I kept fretting about which show they would choose. Could I audition if it was Gypsy? I love that show but it's about the most famous stripper who never actually stripped. Even though it's a clean program, the subject matter would keep my kids from being able to see the show. Singing In The Rain is darn near a ballet and my dancing skills...well, you know.
The director of the program is the music teacher at my sons school. Yesterday I was up there for the Recorder Recital (which was a lot less awful then I thought it would be) and she told me that they had chosen Evita and that auditions were to be held June 11th. I was so thrilled to learn it was Evita!!! I almost cried I was so pumped!

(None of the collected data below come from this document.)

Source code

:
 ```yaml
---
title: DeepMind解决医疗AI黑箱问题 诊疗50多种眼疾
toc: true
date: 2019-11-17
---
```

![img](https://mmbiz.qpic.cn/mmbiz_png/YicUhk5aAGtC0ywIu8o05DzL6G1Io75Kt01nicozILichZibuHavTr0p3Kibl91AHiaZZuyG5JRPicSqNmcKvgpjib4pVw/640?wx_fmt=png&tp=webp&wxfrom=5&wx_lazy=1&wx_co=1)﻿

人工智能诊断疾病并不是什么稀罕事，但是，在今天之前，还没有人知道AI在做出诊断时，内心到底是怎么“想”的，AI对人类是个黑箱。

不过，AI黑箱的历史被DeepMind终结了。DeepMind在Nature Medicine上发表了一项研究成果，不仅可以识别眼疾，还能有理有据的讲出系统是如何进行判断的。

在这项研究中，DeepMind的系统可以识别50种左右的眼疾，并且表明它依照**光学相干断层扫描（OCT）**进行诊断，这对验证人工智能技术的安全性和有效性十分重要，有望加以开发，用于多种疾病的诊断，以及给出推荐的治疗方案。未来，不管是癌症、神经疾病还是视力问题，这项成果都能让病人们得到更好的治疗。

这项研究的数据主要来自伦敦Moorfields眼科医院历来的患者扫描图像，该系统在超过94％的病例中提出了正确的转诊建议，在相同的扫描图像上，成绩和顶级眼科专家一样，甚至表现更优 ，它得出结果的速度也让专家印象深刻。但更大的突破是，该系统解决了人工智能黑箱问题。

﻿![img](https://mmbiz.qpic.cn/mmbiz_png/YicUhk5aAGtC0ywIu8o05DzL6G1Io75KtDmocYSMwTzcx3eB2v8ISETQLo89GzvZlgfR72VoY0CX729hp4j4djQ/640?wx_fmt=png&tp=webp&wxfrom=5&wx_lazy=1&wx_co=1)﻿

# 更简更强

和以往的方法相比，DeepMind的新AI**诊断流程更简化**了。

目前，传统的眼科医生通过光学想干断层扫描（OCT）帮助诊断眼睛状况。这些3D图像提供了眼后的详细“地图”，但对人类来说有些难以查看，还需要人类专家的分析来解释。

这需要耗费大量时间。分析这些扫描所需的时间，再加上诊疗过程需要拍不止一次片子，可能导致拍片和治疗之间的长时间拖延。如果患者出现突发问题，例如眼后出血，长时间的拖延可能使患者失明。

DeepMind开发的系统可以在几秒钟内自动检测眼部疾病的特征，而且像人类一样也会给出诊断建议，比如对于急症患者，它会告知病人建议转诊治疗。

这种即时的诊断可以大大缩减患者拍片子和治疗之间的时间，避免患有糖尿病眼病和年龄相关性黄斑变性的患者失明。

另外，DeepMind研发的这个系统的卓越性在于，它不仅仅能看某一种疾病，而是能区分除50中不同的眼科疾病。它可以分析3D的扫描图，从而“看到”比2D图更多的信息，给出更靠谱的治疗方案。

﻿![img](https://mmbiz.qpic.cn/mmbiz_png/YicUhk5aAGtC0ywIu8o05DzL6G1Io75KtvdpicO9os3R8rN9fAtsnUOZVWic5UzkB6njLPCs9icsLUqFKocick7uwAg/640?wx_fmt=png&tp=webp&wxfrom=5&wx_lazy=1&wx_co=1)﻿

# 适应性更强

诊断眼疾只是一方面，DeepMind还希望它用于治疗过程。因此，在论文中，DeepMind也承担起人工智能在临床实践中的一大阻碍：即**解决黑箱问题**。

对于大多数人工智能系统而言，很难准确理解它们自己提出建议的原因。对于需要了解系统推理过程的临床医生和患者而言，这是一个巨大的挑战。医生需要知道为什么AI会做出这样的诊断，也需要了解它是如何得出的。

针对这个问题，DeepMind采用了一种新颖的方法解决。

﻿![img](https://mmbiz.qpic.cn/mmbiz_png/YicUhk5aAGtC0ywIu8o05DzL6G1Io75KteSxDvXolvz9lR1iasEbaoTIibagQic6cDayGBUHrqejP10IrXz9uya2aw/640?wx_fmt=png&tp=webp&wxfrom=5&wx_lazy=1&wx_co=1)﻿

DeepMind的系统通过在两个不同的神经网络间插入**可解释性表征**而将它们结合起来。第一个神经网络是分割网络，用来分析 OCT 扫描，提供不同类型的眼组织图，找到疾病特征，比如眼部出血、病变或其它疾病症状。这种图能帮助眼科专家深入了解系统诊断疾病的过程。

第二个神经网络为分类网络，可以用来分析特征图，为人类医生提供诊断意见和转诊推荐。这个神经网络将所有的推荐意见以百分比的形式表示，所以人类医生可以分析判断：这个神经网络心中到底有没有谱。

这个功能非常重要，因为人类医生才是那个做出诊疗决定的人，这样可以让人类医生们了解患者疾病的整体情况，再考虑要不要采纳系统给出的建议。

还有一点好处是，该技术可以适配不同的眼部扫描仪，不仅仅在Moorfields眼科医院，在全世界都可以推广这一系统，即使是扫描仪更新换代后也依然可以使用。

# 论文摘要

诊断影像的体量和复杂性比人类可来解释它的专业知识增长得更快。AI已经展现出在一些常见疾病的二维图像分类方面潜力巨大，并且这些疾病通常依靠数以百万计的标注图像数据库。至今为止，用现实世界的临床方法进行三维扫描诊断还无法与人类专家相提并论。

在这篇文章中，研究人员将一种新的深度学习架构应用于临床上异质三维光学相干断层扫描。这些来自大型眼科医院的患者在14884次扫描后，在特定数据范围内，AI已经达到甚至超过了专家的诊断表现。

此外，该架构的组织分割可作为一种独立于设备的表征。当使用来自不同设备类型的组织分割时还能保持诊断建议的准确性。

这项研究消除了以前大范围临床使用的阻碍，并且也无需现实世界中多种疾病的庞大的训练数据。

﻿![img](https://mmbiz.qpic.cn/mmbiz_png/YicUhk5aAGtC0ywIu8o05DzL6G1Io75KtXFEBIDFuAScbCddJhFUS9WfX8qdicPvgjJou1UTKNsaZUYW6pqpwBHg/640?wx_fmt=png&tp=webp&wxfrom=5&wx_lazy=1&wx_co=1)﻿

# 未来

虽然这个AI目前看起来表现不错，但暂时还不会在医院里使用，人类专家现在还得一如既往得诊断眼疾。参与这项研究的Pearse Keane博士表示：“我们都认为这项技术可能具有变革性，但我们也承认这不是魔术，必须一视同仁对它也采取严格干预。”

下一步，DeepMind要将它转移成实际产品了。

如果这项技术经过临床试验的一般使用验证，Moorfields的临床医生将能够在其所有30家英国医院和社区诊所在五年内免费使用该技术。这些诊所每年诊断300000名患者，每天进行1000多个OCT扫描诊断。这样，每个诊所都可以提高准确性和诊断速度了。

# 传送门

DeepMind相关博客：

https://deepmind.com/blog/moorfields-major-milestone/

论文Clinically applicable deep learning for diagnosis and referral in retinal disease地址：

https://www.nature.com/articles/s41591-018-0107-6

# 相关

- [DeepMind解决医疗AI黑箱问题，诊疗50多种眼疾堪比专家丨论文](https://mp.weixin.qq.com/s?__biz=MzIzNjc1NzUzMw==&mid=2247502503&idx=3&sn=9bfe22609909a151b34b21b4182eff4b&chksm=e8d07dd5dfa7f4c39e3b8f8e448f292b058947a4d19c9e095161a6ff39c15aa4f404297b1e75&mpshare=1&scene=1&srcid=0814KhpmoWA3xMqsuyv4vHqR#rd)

I have a friend from high school choir, Christina, that is an equity actor (i.e. professional live theatrical performer, gets paid) and has been living in New York doing her thing on local stages and even in tours. I caught up with her on a trip to NY. Seeing Chris and Olivia really working and pursuing their dreams on the stage woke something in me that I had kept dormant for years. I am a wife and a mother. I did not see how other dreams could fit in with my family. But why not? I'm never going to be a Broadway performer (I'll never even be on that stage to wipe up sweat) but I could perform locally and for fun!
As soon as I heard there were auditions for White Christmas I got weepy and nervous and knew I had to pursue it. I called Christina who took on the role of my mentor.

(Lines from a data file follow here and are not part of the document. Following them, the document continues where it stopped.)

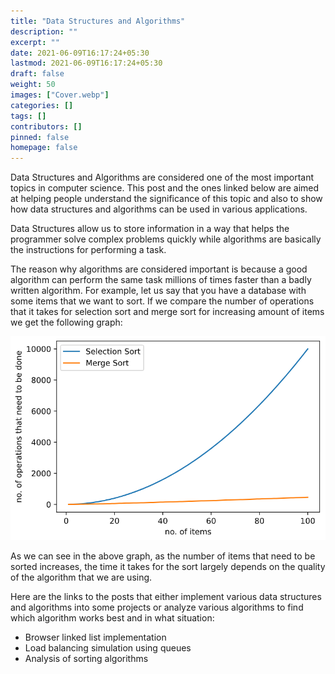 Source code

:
 ```yaml
---
title: "Data Structures and Algorithms"
description: ""
excerpt: ""
date: 2021-06-09T16:17:24+05:30
lastmod: 2021-06-09T16:17:24+05:30
draft: false
weight: 50
images: ["Cover.webp"]
categories: []
tags: []
contributors: []
pinned: false
homepage: false
---
```


Data Structures and Algorithms are considered one of the most important topics in computer science. This post and the ones linked below are aimed at helping people understand the significance of this topic and also to show how data structures and algorithms can be used in various applications.

Data Structures allow us to store information in a way that helps the programmer solve complex problems quickly while algorithms are basically the instructions for performing a task.

The reason why algorithms are considered important is because a good algorithm can perform the same task millions of times faster than a badly written algorithm. For example, let us say that you have a database with some items that we want to sort. If we compare the number of operations that it takes for selection sort and merge sort for increasing amount of items we get the following graph:

![Comparison](SelectvsMerge.png)

As we can see in the above graph, as the number of items that need to be sorted increases, the time it takes for the sort largely depends on the quality of the algorithm that we are using.

Here are the links to the posts that either implement various data structures and algorithms into some projects or analyze various algorithms to find which algorithm works best and in what situation:

- Browser linked list implementation
- Load balancing simulation using queues
- Analysis of sorting algorithms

"First things first: your goal is to audition. Don't worry about getting a part. If you audition you will have completed step one in becoming involved in local theater. Then the next time there are auditions you will have that experience under your belt."

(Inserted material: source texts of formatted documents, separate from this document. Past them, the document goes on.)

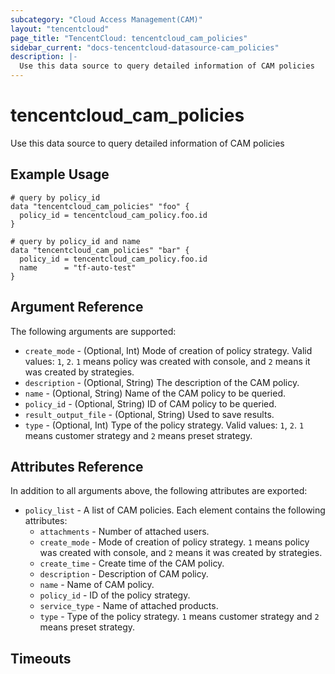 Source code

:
 ```yaml
---
subcategory: "Cloud Access Management(CAM)"
layout: "tencentcloud"
page_title: "TencentCloud: tencentcloud_cam_policies"
sidebar_current: "docs-tencentcloud-datasource-cam_policies"
description: |-
  Use this data source to query detailed information of CAM policies
---
```


# tencentcloud_cam_policies

Use this data source to query detailed information of CAM policies

## Example Usage

```hcl
# query by policy_id
data "tencentcloud_cam_policies" "foo" {
  policy_id = tencentcloud_cam_policy.foo.id
}

# query by policy_id and name
data "tencentcloud_cam_policies" "bar" {
  policy_id = tencentcloud_cam_policy.foo.id
  name      = "tf-auto-test"
}
```

## Argument Reference

The following arguments are supported:

* `create_mode` - (Optional, Int) Mode of creation of policy strategy. Valid values: `1`, `2`. `1` means policy was created with console, and `2` means it was created by strategies.
* `description` - (Optional, String) The description of the CAM policy.
* `name` - (Optional, String) Name of the CAM policy to be queried.
* `policy_id` - (Optional, String) ID of CAM policy to be queried.
* `result_output_file` - (Optional, String) Used to save results.
* `type` - (Optional, Int) Type of the policy strategy. Valid values: `1`, `2`. `1` means customer strategy and `2` means preset strategy.

## Attributes Reference

In addition to all arguments above, the following attributes are exported:

* `policy_list` - A list of CAM policies. Each element contains the following attributes:
  * `attachments` - Number of attached users.
  * `create_mode` - Mode of creation of policy strategy. `1` means policy was created with console, and `2` means it was created by strategies.
  * `create_time` - Create time of the CAM policy.
  * `description` - Description of CAM policy.
  * `name` - Name of CAM policy.
  * `policy_id` - ID of the policy strategy.
  * `service_type` - Name of attached products.
  * `type` - Type of the policy strategy. `1` means customer strategy and `2` means preset strategy.


## Timeouts

<no value>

Her wise words pulled my head out of the clouds a bit and gave me an attainable goal. She helped me choose a song and taught me how to present myself as a professional and not as some housewife who had not been on any stage but that of her church's. She took my endeavour as serious as hers and shared with me the details of her current auditions. We were in cahoots. I felt like I had someone in it with me even though she was under the flashing lights of Time Square and I was in a carpool line.
Christina also explained to me that there is so much more that goes into a casting decision besides ones talent. Are you the right age for the part? Was there a guy who auditioned for the part opposite yours that would look right with you? Women are often at the mercy of this factor because there are not many men who are in theater anymore. (Stupid homo-phobes. Come on guys! Man up!) In a small local theater it may be as basic as whether or not they already have costumes that would fit you.
For me my boobs are a factor. I'm not going to get the role of innocent Madame Librarian because the knockers kind of ruin the look of an ingenue. That seems wrong and rude but it's the facts. Picture Marilyn Monroe as...I don't know...Eliza Doolittle in My Fair Lady. Not gonna work. Like wise I will likely never be cast in a role that Audrey Hepburn, Debbie Reynolds or Natalie Wood were cast in. Not that I would get Marilyn Monroe or Jane Russel roles either. Being over 30 puts me in a funky class of people. We are probably too old for the ingenue and to young to play their mama. Though the mama role is more likely attainable. Being 5'0" has it's effects in the casting decision as well.
|I think I could look like Evita, don't you?|
Of course what I'd really love is the lead role as Eva. She was short...check, she was Hispanic....check, she's cast as 25-35....check with an "eek." She was sort of frail due to poor health...wa-wa-wah. I'm a bit too "healthy" looking. I would love this role but I don't want to audition for the wrong part and look like I don't know the show. However I just saw Billy Elliott with an Asian Billy...so you just never know.
Christina has again been "coaching" me via the Internet. She has big things happening for her in all aspects of her life but she is still kindly and genuinely taking interest and helping me out.
She closed her last message with:
"So, my friend, we rehearse and wait, hand in virtual hand. We can do it! It's the same game, no matter where we are playing it."